Meta employees whining about their free snacks seem to be miles away from the homicidal violence condoned and even encouraged by U.S. Senators, along with university faculty, the rich foundations that fund academic activists, run by George Soros and Bill and Melinda Gates, and the media. They denounce men prone to violence. But this is deeply ironic, since they themselves, the feminists and Marxists, want others to die so that the world can be made perfect.
The Trump turnaround usefully thrown a wrench, a good manly tool, into the well-oiled machine of elite, white social justice warriors who are trying to take over the world. It is even possible that Republicans in Congress will take a look at some of the fat benefits faculty enjoy. For example, Stanford, Princeton, and New York University own real estate and offer homes to faculty at far below market rates; they also pay tuition for faculty children.
None of these pricey benefits are taxed, even though they are obviously forms of income. Columbia University pays full-time tenured faculty over $300,000 (Solomon). Why should these professors, comfortably at home bastions of wokeness, get breaks on their elite housing and on family education?
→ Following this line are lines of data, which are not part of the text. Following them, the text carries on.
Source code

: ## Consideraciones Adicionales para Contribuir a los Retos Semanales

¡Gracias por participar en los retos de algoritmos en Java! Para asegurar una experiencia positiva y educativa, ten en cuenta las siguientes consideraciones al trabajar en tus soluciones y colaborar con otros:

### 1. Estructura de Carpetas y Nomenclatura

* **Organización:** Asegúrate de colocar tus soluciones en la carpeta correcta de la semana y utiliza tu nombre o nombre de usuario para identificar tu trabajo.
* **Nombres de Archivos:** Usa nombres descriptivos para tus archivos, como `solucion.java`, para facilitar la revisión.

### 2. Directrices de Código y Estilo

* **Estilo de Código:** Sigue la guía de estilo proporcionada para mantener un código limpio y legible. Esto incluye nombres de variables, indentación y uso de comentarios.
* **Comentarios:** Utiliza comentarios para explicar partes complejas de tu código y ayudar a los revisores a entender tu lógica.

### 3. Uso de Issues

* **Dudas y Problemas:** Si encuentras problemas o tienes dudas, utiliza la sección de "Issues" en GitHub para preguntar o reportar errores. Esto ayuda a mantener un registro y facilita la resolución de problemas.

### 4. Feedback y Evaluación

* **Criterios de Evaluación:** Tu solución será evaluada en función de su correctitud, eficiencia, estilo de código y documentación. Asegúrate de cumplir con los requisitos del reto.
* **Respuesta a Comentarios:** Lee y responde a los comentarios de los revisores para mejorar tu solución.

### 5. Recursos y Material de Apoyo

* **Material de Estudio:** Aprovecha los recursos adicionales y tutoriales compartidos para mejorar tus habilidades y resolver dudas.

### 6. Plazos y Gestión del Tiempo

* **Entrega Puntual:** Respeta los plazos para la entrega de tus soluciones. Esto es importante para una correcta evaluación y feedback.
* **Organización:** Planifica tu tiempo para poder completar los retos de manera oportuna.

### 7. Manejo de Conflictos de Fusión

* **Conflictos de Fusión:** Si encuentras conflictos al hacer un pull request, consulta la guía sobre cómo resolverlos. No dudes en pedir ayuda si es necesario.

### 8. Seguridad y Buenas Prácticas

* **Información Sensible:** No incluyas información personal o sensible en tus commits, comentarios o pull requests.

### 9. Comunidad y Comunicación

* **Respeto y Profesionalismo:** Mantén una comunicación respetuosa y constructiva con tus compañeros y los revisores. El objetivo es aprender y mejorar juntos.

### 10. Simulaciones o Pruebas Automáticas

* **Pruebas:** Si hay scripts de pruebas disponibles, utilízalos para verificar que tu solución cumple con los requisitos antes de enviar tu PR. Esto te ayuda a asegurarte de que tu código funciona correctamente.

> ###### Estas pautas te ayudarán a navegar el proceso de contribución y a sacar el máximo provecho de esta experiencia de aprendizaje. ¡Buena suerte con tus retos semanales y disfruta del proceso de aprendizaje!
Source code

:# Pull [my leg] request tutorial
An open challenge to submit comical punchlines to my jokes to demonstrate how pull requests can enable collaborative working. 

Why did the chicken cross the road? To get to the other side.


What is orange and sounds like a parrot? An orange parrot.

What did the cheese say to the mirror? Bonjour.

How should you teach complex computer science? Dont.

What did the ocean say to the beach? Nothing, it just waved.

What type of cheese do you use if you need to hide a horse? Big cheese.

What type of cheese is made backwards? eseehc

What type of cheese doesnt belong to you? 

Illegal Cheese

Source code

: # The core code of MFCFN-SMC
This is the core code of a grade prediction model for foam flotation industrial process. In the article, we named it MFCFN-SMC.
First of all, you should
As Karl Zinmeister has pointed out, the woke “have captured universities, labor unions, the media and more.” They have defamed the police, corrupted education, and tried to destroy the traditional family, all in the name of social justice. Their interest is disruption and resistance—the performance of victimhood. When these people demand that we save democracy, they forget that they are its worst enemies. What they are not interested in is work, productivity, growth, and social stability. We need to save democracy from them. Masculine energy will help.
Zuckerberg and Rogan. January 2025.
Zuckerberg makes his meaning clear. “I just think we kind of swung culturally to that part of the spectrum where it’s all like, ‘Masculinity is toxic. We have to get rid of it completely,’” Zuckerberg said (qtd. Factora). Zuckerberg thinks that corporate culture has become a “somewhat more neutered thing.” He also believes that society itself “has become very, like, neutered, or emasculated.” (It is worth noting that these are not the same thing.)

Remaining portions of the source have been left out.